So since I'm in the United States for a hot minute, I have recently acquired a smart phone.
I have three things to say about this:–
- Apparently, I'm better at coding HTML than I am at texting. Considering I have no fucking idea how to code HTML, you can imagine what kind of interesting text conversations I've been having. Particularly when so-called “smart phone” decides to change my texts from, “We'll be there soon” to “We'll be there vomiting.” Obviously you aren't as smart as you think you are, smart phone, because if you were, you'd know that the vomiting comes AFTER we leave, AFTER we drink the vodka.–
- HOW DO WE STILL NOT HAVE ANY DECENT RING TONES? Is there a token deaf guy somewhere developing these things? Is this his way to get back at the world for his misfortune? No, I don't want to hear your grandmother's gong, or feel like a fairy princess just pranced into the room, sprinkling pixie dust all over my fucking carpet. Good lord, I don't even have a vacuum yet! I need to keep that shit clean!–
- I now am compelled to photograph and upload any and every single thing I see and think is stupid, consequently forcing anyone who wanted to be my Facebook friend…to really think twice about who they're asking to become Facebook friends. Am I the only one who saw Winnie the Pooh's Too Smart for Strangers?

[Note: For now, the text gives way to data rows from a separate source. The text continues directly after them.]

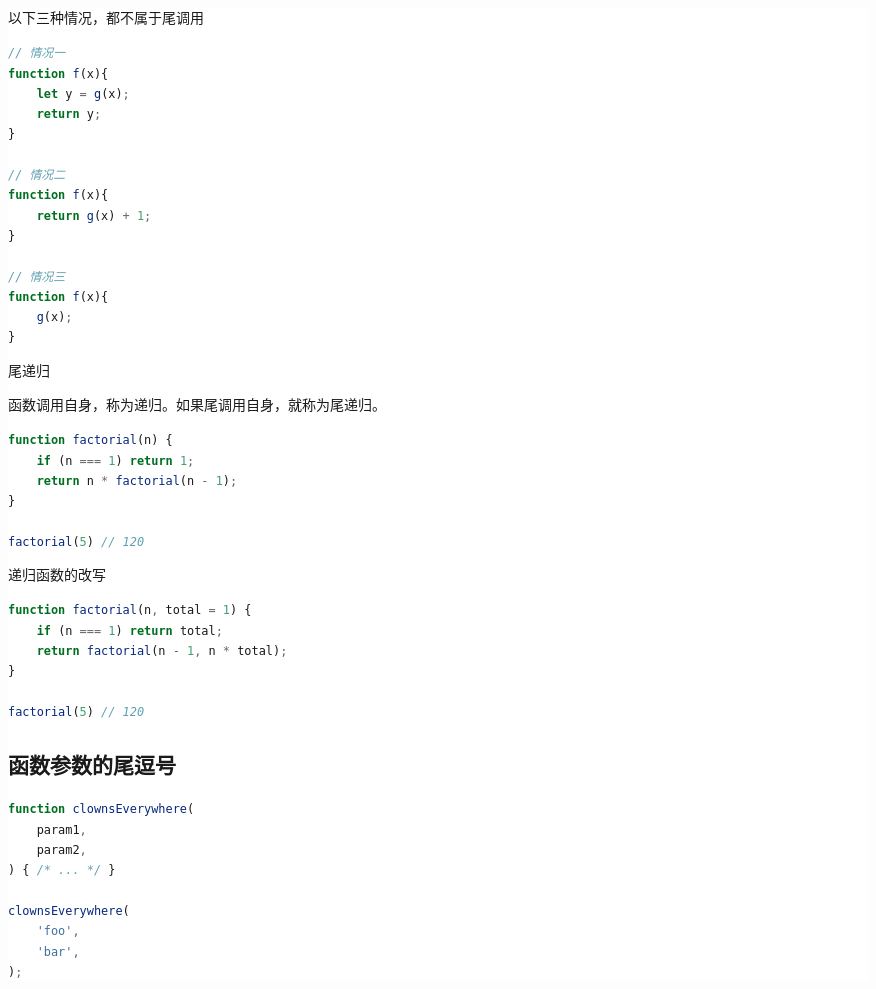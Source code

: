 以下三种情况，都不属于尾调用

```js
// 情况一
function f(x){
    let y = g(x);
    return y;
}

// 情况二
function f(x){
    return g(x) + 1;
}

// 情况三
function f(x){
    g(x);
}
```

尾递归

函数调用自身，称为递归。如果尾调用自身，就称为尾递归。

```js
function factorial(n) {
    if (n === 1) return 1;
    return n * factorial(n - 1);
}

factorial(5) // 120
```

递归函数的改写

```js
function factorial(n, total = 1) {
    if (n === 1) return total;
    return factorial(n - 1, n * total);
}

factorial(5) // 120
```

## 函数参数的尾逗号

```js
function clownsEverywhere(
    param1,
    param2,
) { /* ... */ }

clownsEverywhere(
    'foo',
    'bar',
);
```
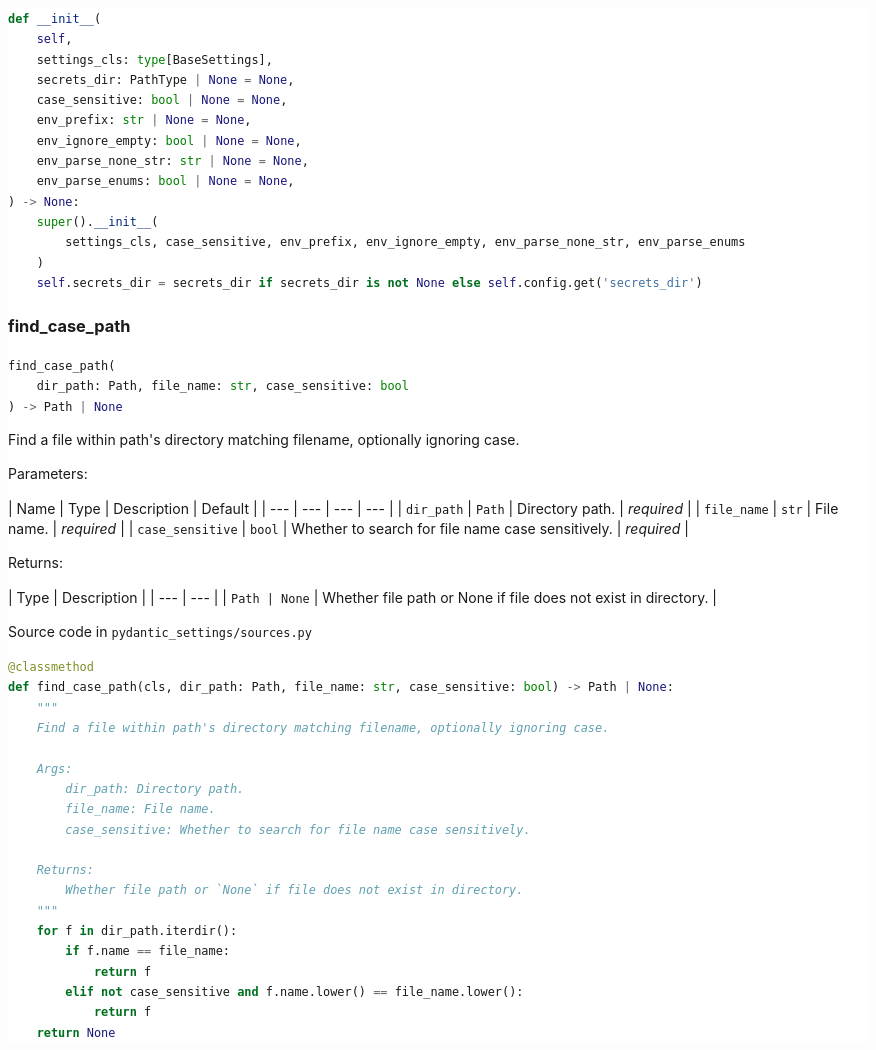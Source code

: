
 ```python
def __init__(
    self,
    settings_cls: type[BaseSettings],
    secrets_dir: PathType | None = None,
    case_sensitive: bool | None = None,
    env_prefix: str | None = None,
    env_ignore_empty: bool | None = None,
    env_parse_none_str: str | None = None,
    env_parse_enums: bool | None = None,
) -> None:
    super().__init__(
        settings_cls, case_sensitive, env_prefix, env_ignore_empty, env_parse_none_str, env_parse_enums
    )
    self.secrets_dir = secrets_dir if secrets_dir is not None else self.config.get('secrets_dir')

```

### find_case_path

```python
find_case_path(
    dir_path: Path, file_name: str, case_sensitive: bool
) -> Path | None

```

Find a file within path's directory matching filename, optionally ignoring case.

Parameters:

| Name | Type | Description | Default | | --- | --- | --- | --- | | `dir_path` | `Path` | Directory path. | *required* | | `file_name` | `str` | File name. | *required* | | `case_sensitive` | `bool` | Whether to search for file name case sensitively. | *required* |

Returns:

| Type | Description | | --- | --- | | `Path | None` | Whether file path or None if file does not exist in directory. |

Source code in `pydantic_settings/sources.py`

```python
@classmethod
def find_case_path(cls, dir_path: Path, file_name: str, case_sensitive: bool) -> Path | None:
    """
    Find a file within path's directory matching filename, optionally ignoring case.

    Args:
        dir_path: Directory path.
        file_name: File name.
        case_sensitive: Whether to search for file name case sensitively.

    Returns:
        Whether file path or `None` if file does not exist in directory.
    """
    for f in dir_path.iterdir():
        if f.name == file_name:
            return f
        elif not case_sensitive and f.name.lower() == file_name.lower():
            return f
    return None

```
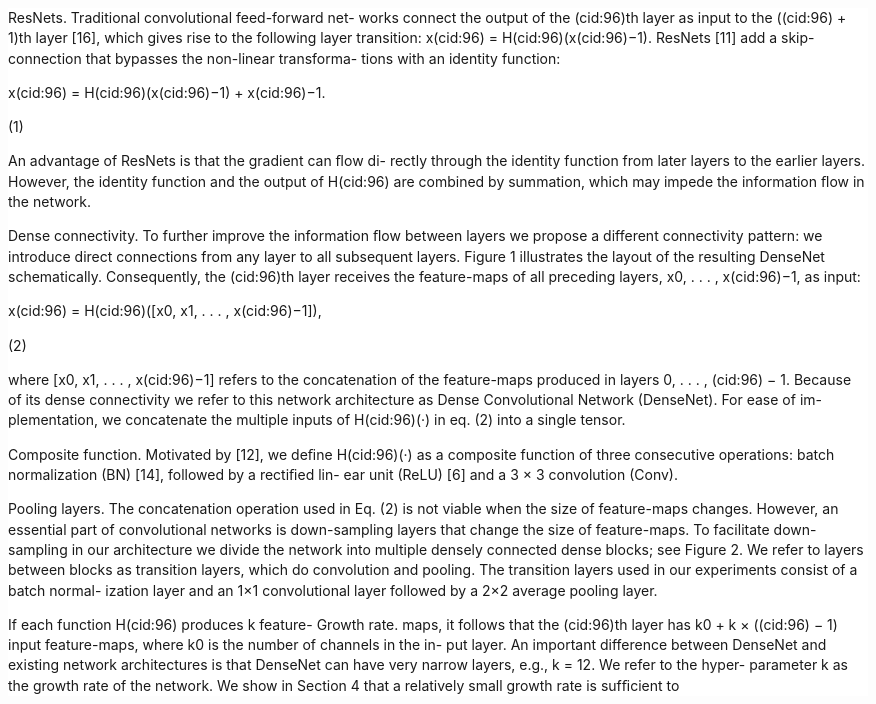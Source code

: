 ResNets. Traditional convolutional
feed-forward net-
works connect the output of the (cid:96)th layer as input to the
((cid:96) + 1)th layer [16], which gives rise to the following
layer transition: x(cid:96) = H(cid:96)(x(cid:96)−1). ResNets [11] add a
skip-connection that bypasses the non-linear transforma-
tions with an identity function:

x(cid:96) = H(cid:96)(x(cid:96)−1) + x(cid:96)−1.

(1)

An advantage of ResNets is that the gradient can ﬂow di-
rectly through the identity function from later layers to the
earlier layers. However, the identity function and the output
of H(cid:96) are combined by summation, which may impede the
information ﬂow in the network.

Dense connectivity. To further improve the information
ﬂow between layers we propose a different connectivity
pattern: we introduce direct connections from any layer
to all subsequent layers. Figure 1 illustrates the layout of
the resulting DenseNet schematically. Consequently, the
(cid:96)th layer receives the feature-maps of all preceding layers,
x0, . . . , x(cid:96)−1, as input:

x(cid:96) = H(cid:96)([x0, x1, . . . , x(cid:96)−1]),

(2)

where [x0, x1, . . . , x(cid:96)−1] refers to the concatenation of the
feature-maps produced in layers 0, . . . , (cid:96) − 1. Because of its
dense connectivity we refer to this network architecture as
Dense Convolutional Network (DenseNet). For ease of im-
plementation, we concatenate the multiple inputs of H(cid:96)(·)
in eq. (2) into a single tensor.

Composite function. Motivated by [12], we deﬁne H(cid:96)(·)
as a composite function of three consecutive operations:
batch normalization (BN) [14], followed by a rectiﬁed lin-
ear unit (ReLU) [6] and a 3 × 3 convolution (Conv).

Pooling layers. The concatenation operation used in
Eq. (2) is not viable when the size of feature-maps changes.
However, an essential part of convolutional networks is
down-sampling layers that change the size of feature-maps.
To facilitate down-sampling in our architecture we divide
the network into multiple densely connected dense blocks;
see Figure 2. We refer to layers between blocks as transition
layers, which do convolution and pooling. The transition
layers used in our experiments consist of a batch normal-
ization layer and an 1×1 convolutional layer followed by a
2×2 average pooling layer.

If each function H(cid:96) produces k feature-
Growth rate.
maps, it follows that the (cid:96)th layer has k0 + k × ((cid:96) − 1) input
feature-maps, where k0 is the number of channels in the in-
put layer. An important difference between DenseNet and
existing network architectures is that DenseNet can have
very narrow layers, e.g., k = 12. We refer to the hyper-
parameter k as the growth rate of the network. We show in
Section 4 that a relatively small growth rate is sufﬁcient to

Speaking of stupid things…
…there I was, pretending to be a well-educated, middle-class, nice young lady the other day while perusing Barnes & Noble, when I saw something that immediately fit my photograph-and-upload requirements:–
See those smart phone photography skills at play?–
If you're as blind as me, chances are that you can't read that introduction, so I've taken the liberty to pull the first couple of paragraphs for your reading delight:
“As the world falls deeper into economic downturns and armed conflicts, as communities become more heatedly partisan, and as many workplaces show growing signs of disengagement, issues of credibility remain front and central.
In this thoroughly revised and updated edition of their best selling book, Credibility, Jim Kouzes and Barry Posner explore why leadership is above all a relationship, with credibility as the cornerstone, and why leaders must “Say what you mean and mean what you say.” Building on their more than thirty years of ongoing research, Credibility expands on their seminal work The Leadership Challenge, and shows why credibility remains the foundation of great leadership.”
*cue reader falling asleep and slamming head face first into bowl of Spaghetti O's*
You see, I'm sure these James + Barry chaps are perfectly intelligent gentlemen.
Furthermore, I'm sure they've got some real substance to share. Actually, I think this book is incredibly worthwhile.
But let me ask you something.
Based on that description alone, how much did that book speak to you?
Did that description really stir your juices and make you think to yourself, “Well, now! This is exactly what I've been looking for! THIS is what I need!”–
Because good ol' James + Barry (or their copywriter) are having way more fun masturbating, than they are trying to show you how the book is actually relevant.
The topic itself holds a lot of promise, but the way it's presented? Makes me want to slash some tires.
And that's the thing.
This isn't just about book jackets.
You might have the best product out there. You might offer the best service around. You might be the biggest, brightest badass to ever step foot on this humongous ball of rock.
But if the words you choose can't communicate that…
…then it doesn't really matter.
Because you won't be given the opportunity to show it.–
So, how to communicate more effectively through the written word?
Stop focusing on your achievements.
Stop focusing on your qualifications.
Stop talking about yourself.
And start trying to CONNECT.
The word “connect” seems overused and overplayed these days, and as such, comes off as superficial. However, that doesn't mean that the concept itself is any less powerful.
Humans crave connection. Connection in all forms.
And that, right there, is precisely the key when it comes to developing non-icky sales pages + marketing materials (including your homepage!) that turn your customers on and make them feel uplifted…instead of the alternative.
Find what things/ideas/problems/topics–and most importantly, FEELINGS–resonate with them, and then work like a motherfucking dog to translate those thing/ideas/problems/topics/feelings into words that they can CONNECT WITH.
Do that right, and you won't have to worry about your sales numbers this year.
Or having your customers slam their heads into hot bowls of Spaghetti O's.
Thank god, because that shit would be awkward.
I'm off to go wash my mouth out with soap.
Except not really.
Because then I'd be forced to take a picture of it and upload to Facebook.
And with my luck, someone will text me right at that moment, causing that annoyingly optimistic fairy princess ringtone to sound, and then I'll be the asshole getting electrocuted.
And then some app will launch where some deaf guy pops his head out of the damn phone, points at me, and laughs the entire time.